Guten Morgen zusammen,

ihr seid mit meine letzte Anlaufstelle und hoffe, daß ihr mir helfen könnt. Ich habe derzeit ziemlich heftige Problem mit meinem Rechner, der ständig abstürzt. Ich habe WinXP drauf, einen Athlon mit 1,2Ghz und 512MB Ram. Das erste Mal stürzt er nach ca. 2 Stunden ab, während ich unter WinXP arbeite, sprich der Rechner geht (ohne blauen Bildschirm) aus und geht dann auch wieder sofort an. Das nächste Mal bis zum Absturz dauert es dann ca. 15 Minuten und danach im 5 Minuten Rhythmus. Dafür muß ich noch nicht mal irgendein Programm aufrufen, sondern der Rechner geht so oder so aus. Es ist auch schon mal vorgekommen, daß der Rechner ausging und es nicht mehr möglich war, ihn einzuschalten. Hab dann 1-2 Minuten gewartet und dann ging es wieder. Habe den Rechner schon aufgeschraubt, um zu schauen, ob ich irgendwas erkenne, aber Fehlanzeige. Alle Lüfter drehen sich. Ein Techniker aus einem Computer-Shop (der für die Überprüfung alleine 40 Euro verlangt), den ich anrief, meinte, daß es das Netzteil nicht sein könnte, sondern es sich vielmehr um ein Temperatur-Problem handeln könnte oder daß der Speicher defekt wäre. Wie kann ich das überprüfen ? Bzw. woran könnte es noch liegen ? Der Techniker meinte, daß er erst mal WinXP nochmal neu installieren würde, aber ich kann mir schwer vorstellen, daß es nur daran liegt, sondern das ein Hardware Defekt vorliegt. Hatte irgendeiner von euch auch schon mal so ein Problem ? Hab mir den Motherbard Monitor runtergeladen (mit deutschem Sprachpaket), aber ich blicke da nicht so recht durch, welche Daten davon wichtig sein könnten. Bitte helft mir. Vielen vielen Dank

Christian


----------



## fluessig (10. März 2004)

Ich denke Dir hilft nur viel probieren:
Du könntest dem Tipp mit dem Speicher nachgehen, wenn du mehr als einen Riegel hast. Ich halte es für unwahrscheinlich, dass 2 Speicherriegel kaputt gehen. Also lass den Rechner mit  nur einem Speicherriegel laufen. Dann mit dem anderen.
Wenn du eine alte Grafikkarte hast, dann tausche sie aus und überprüfe.
...
alles was du an Teilen hast kannst du so Schritt für Schritt austauschen und testen. Das wird mühsam, weil der Rechner ja erst nach 2 Stunden nicht mehr mag.

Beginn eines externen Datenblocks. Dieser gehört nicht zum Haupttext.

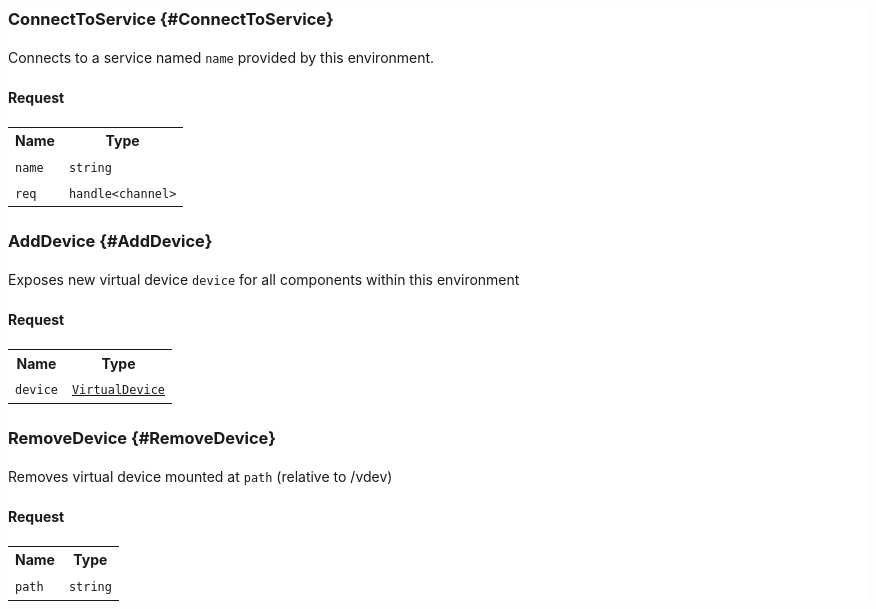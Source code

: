 

### ConnectToService {#ConnectToService}

<p>Connects to a service named <code>name</code> provided by this environment.</p>

#### Request
<table>
    <tr><th>Name</th><th>Type</th></tr>
    <tr>
            <td><code>name</code></td>
            <td>
                <code>string</code>
            </td>
        </tr><tr>
            <td><code>req</code></td>
            <td>
                <code>handle&lt;channel&gt;</code>
            </td>
        </tr></table>



### AddDevice {#AddDevice}

<p>Exposes new virtual device <code>device</code> for all components within this environment</p>

#### Request
<table>
    <tr><th>Name</th><th>Type</th></tr>
    <tr>
            <td><code>device</code></td>
            <td>
                <code><a class='link' href='#VirtualDevice'>VirtualDevice</a></code>
            </td>
        </tr></table>



### RemoveDevice {#RemoveDevice}

<p>Removes virtual device mounted at <code>path</code> (relative to /vdev)</p>

#### Request
<table>
    <tr><th>Name</th><th>Type</th></tr>
    <tr>
            <td><code>path</code></td>
            <td>
                <code>string</code>
            </td>
        </tr></table>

Wenn ich tippen müßte würde ich sagen, dass es am Netzgerät liegt. Aber dafür gibt es keinen Beweis.


----------



## DeeZ (10. März 2004)

*CPU-Kühler*

Hallo Christian,

so ähnlich wie bei dir, war es bei mir auch schon einmal aufgetreten. Hab auch vermutet, dass es bei mir am RAM liegen könnte, was es aber nicht war. Desweiteren bin ich darauf aufmerksam geworden, dass mein CPU-Kühler nicht mehr richtig funktionierte, da er ziemlich verstuabt war. Ihc nahm ihn also raus und säuberte ihn von den ganzen Staub und siehe da, es funktionierte. 
Ich hoffe also Mal, dass es bei dir auch helfen wird. Ansonsten auch Mal über den Kauf eines neuen Kühlers nachdenken. Lieber da Mal ein paar Euro ausgeben, als nachher eine neue CPU kaufen *müssen*.

DeeZ


----------



## Nessa (10. März 2004)

Bei mir war es ähnlich CPU-Kühler bzw. Ventilator verstaubt - aufschrauben reinigen bzw. bei Notebook am offenen Fenster arbeiten *gg* bzw. mit Legosteinen hochstellen *grins* (damit die kalte Luft unten ordentlich durchzieht) - was einem halt so alles einfällt - von Eiswürfeln würde ich eher abraten (Scherzerl).


----------



## ChristianK (10. März 2004)

Na gut, dann werde ich mich heute nachmittag mal dran setzen und alles auseinander bauen und mir auch speziell den CPU Lüfter mal anschauen und ggf. reinigen. Wenn alles nichts hilft, kann es ja nur noch am Netzteil liegen.
Ich danke euch für eure Tipps.

Christian


----------



## Carndret (10. März 2004)

Ist der Rechner neu oder lief der in der Konfiguration schon mal?
Ich würde auch darauf tippen, dass die CPU zu heiß wird, deshalb schaltet er auch nach den 2 Studen alle 5min aus, weil er dann schon seine Max. Temperatur erreicht hat und noch heiß ist. Wenn es nicht zu schwer ist, dann lass ihn doch mal laufen bis er abstürzt und wenn du bootest gehst du sofort ins BIOS und schaust wie heiß er ist. Oder du lädst dir ein Programm runter, das dir die Ventilatorgeschwindigkeit und die Temperatur in Windows anzeigt. Muss mal nach "fan speed", "cpu temperature" oder beidem zusammen schauen.
Ich nehme mal an dein Mainboard unterstützt diese Funktion - ist ja noch nicht so alt.


----------



## ChristianK (10. März 2004)

Mit dem BIOS ist eine sehr gute Idee. Lade mir mal die entsprechenden Progs runter. Danke schön


----------



## Moosehead (10. März 2004)

Hallo Christian, 

was steht denn in der Ereignisanzeige?
Dort sollte der Grund des Neustarts oder des Absturzes stehen. Es steht Quelle des Fehlers und Ereignis ID.
Mit diesen Angaben mal bei Microsoft oder bei Google suchen. Vielleicht bekommst Du dort herraus, woran es liegt.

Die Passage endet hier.